--- The problem ---
From top to bottom, retype the data exactly, passing over any picture.
══════════════════════════════
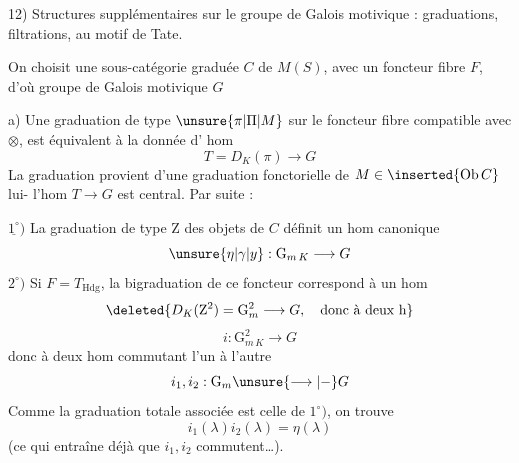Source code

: 12) Structures supplémentaires sur le groupe de Galois motivique :  graduations, filtrations, au motif de Tate.

 On choisit une sous-\inserted{$\otimes$-}catégorie graduée $C$ de $M(S)$, avec un foncteur fibre $F$, d'où groupe de Galois motivique $G$

a) Une graduation de type $\unsure{\pi|\Pi|M}$ sur le foncteur fibre  compatible avec $\otimes$, est équivalent à la donnée d' hom
\[
T=D_K(\pi)\longrightarrow G
\]
La graduation provient d'une graduation fonctorielle de $M\in\inserted{\operatorname{Ob}C}$ lui-  l'hom $T\longrightarrow G$ est central. Par suite :

$\underline{1^\circ})$ La graduation  de type $\mathrm Z$ des objets de $C$ définit un hom canonique
\[
\unsure{\eta|\gamma|y}:\mathrm{G}_{m\,K}\longrightarrow G
\]
$2^\circ)$ Si $F=T_{\mathrm{Hdg}}$, la bigraduation de ce foncteur correspond à un hom
\[
\deleted{D_K(\mathrm Z^2)=\mathrm G_m^2\longrightarrow G,\quad\text{donc à deux h}}
\]
\[
i:\mathrm G_{m\,K}^2\longrightarrow G
\]
donc à deux hom commutant l'un à l'autre
\[
i_1,i_2:\mathrm G_m\unsure{\longrightarrow|-}G
\]
Comme la graduation totale associée est celle de $1^\circ)$, on trouve
\[
i_1(\lambda)i_2(\lambda)=\eta(\lambda)
\]
(ce qui entraîne déjà que $i_1,i_2$ commutent\ldots).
══════════════════════════════
--- Solution for this problem ---
Source code

: 12) Structures supplémentaires sur le groupe de Galois motivique :  graduations, filtrations, au motif de Tate.

 On choisit une sous-\inserted{$\otimes$-}catégorie graduée $C$ de $M(S)$, avec un foncteur fibre $F$, d'où groupe de Galois motivique $G$

a) Une graduation de type $\unsure{\pi|\Pi|M}$ sur le foncteur fibre  compatible avec $\otimes$, est équivalent à la donnée d' hom
\[
T=D_K(\pi)\longrightarrow G
\]
La graduation provient d'une graduation fonctorielle de $M\in\inserted{\operatorname{Ob}C}$ lui-  l'hom $T\longrightarrow G$ est central. Par suite :

$\underline{1^\circ})$ La graduation  de type $\mathrm Z$ des objets de $C$ définit un hom canonique
\[
\unsure{\eta|\gamma|y}:\mathrm{G}_{m\,K}\longrightarrow G
\]
$2^\circ)$ Si $F=T_{\mathrm{Hdg}}$, la bigraduation de ce foncteur correspond à un hom
\[
\deleted{D_K(\mathrm Z^2)=\mathrm G_m^2\longrightarrow G,\quad\text{donc à deux h}}
\]
\[
i:\mathrm G_{m\,K}^2\longrightarrow G
\]
donc à deux hom commutant l'un à l'autre
\[
i_1,i_2:\mathrm G_m\unsure{\longrightarrow|-}G
\]
Comme la graduation totale associée est celle de $1^\circ)$, on trouve
\[
i_1(\lambda)i_2(\lambda)=\eta(\lambda)
\]
(ce qui entraîne déjà que $i_1,i_2$ commutent\ldots).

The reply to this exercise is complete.